Creio que toda gente que lê e escreve tem, em algum momento, vergonha do que escreve, depois de ler, não a si, mas aos outros. Isso me acontece toda vez que visito o Livro do Desassossego, um dos meus livros de cabeceira. Em homenagem a Bernardo Soares, cuja vida tão matéria se encontra sobre minhas pernas sem contudo jamais ter existido, posto um fragmento de seus fragmentos. Também porque nada me ocorreu, nenhuma palavra veio, nenhuma história e sinto que amanhã escreverei, posto que o ritmo da prosa do luso já esteja em mim e que a melancolia da sua palavra virá, daqui a pouco, a ocupar o espaço que lhe é de direito.

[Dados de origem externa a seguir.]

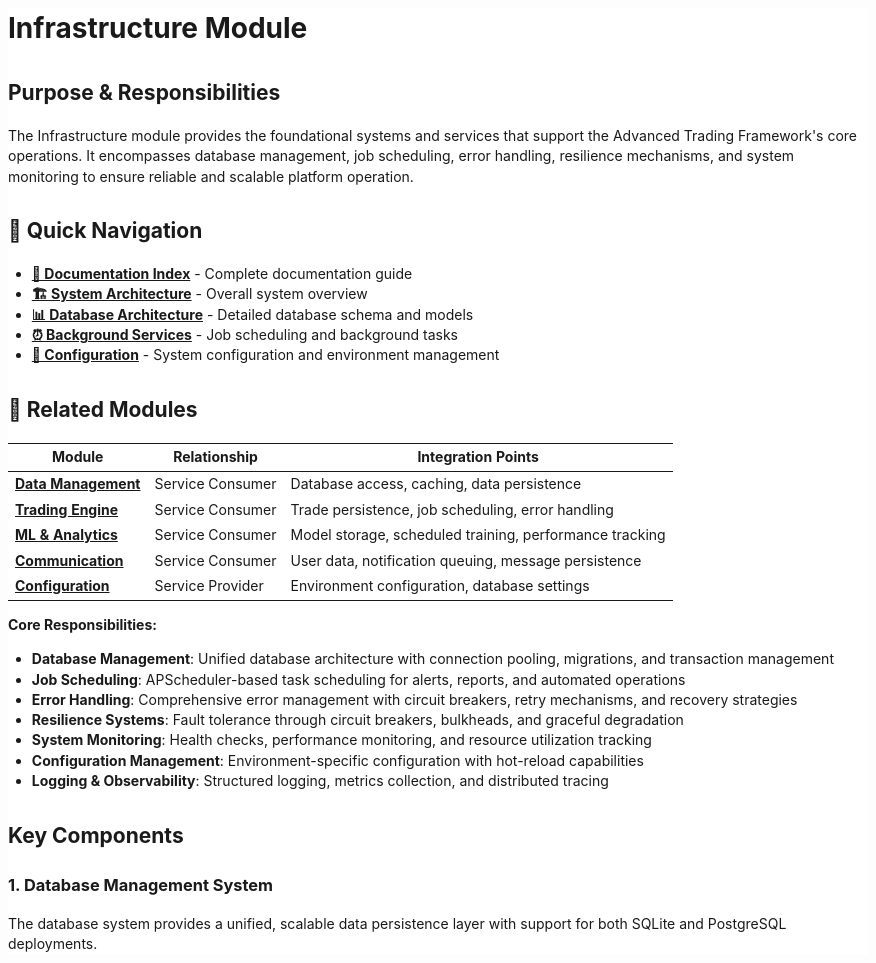 # Infrastructure Module

## Purpose & Responsibilities

The Infrastructure module provides the foundational systems and services that support the Advanced Trading Framework's core operations. It encompasses database management, job scheduling, error handling, resilience mechanisms, and system monitoring to ensure reliable and scalable platform operation.

## 🔗 Quick Navigation
- **[📖 Documentation Index](../INDEX.md)** - Complete documentation guide
- **[🏗️ System Architecture](../README.md)** - Overall system overview
- **[📊 Database Architecture](../database-architecture.md)** - Detailed database schema and models
- **[⏰ Background Services](../background-services.md)** - Job scheduling and background tasks
- **[🔧 Configuration](configuration.md)** - System configuration and environment management

## 🔄 Related Modules
| Module | Relationship | Integration Points |
|--------|--------------|-------------------|
| **[Data Management](data-management.md)** | Service Consumer | Database access, caching, data persistence |
| **[Trading Engine](trading-engine.md)** | Service Consumer | Trade persistence, job scheduling, error handling |
| **[ML & Analytics](ml-analytics.md)** | Service Consumer | Model storage, scheduled training, performance tracking |
| **[Communication](communication.md)** | Service Consumer | User data, notification queuing, message persistence |
| **[Configuration](configuration.md)** | Service Provider | Environment configuration, database settings |

**Core Responsibilities:**
- **Database Management**: Unified database architecture with connection pooling, migrations, and transaction management
- **Job Scheduling**: APScheduler-based task scheduling for alerts, reports, and automated operations
- **Error Handling**: Comprehensive error management with circuit breakers, retry mechanisms, and recovery strategies
- **Resilience Systems**: Fault tolerance through circuit breakers, bulkheads, and graceful degradation
- **System Monitoring**: Health checks, performance monitoring, and resource utilization tracking
- **Configuration Management**: Environment-specific configuration with hot-reload capabilities
- **Logging & Observability**: Structured logging, metrics collection, and distributed tracing

## Key Components

### 1. Database Management System

The database system provides a unified, scalable data persistence layer with support for both SQLite and PostgreSQL deployments.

Por uma frase melhor, minto. Bernardo Soares, ei-lo:
Toda a vida da alma humana é um movimento na penumbra. Vivemos num lusco-fusco de consciência nunca certos com o que somos ou com o que nos supomos ser. Nos melhores de nós vive a vaidade de qualquer coisa, e há um erro cujo ângulo não sabemos. Somos qualquer coisa que se passa no intervalo de um espectáculo; por vezes, por certas portas, entrevemos o que talvez não seja senão cenário. Todo o mundo é confuso, como vozes na noite.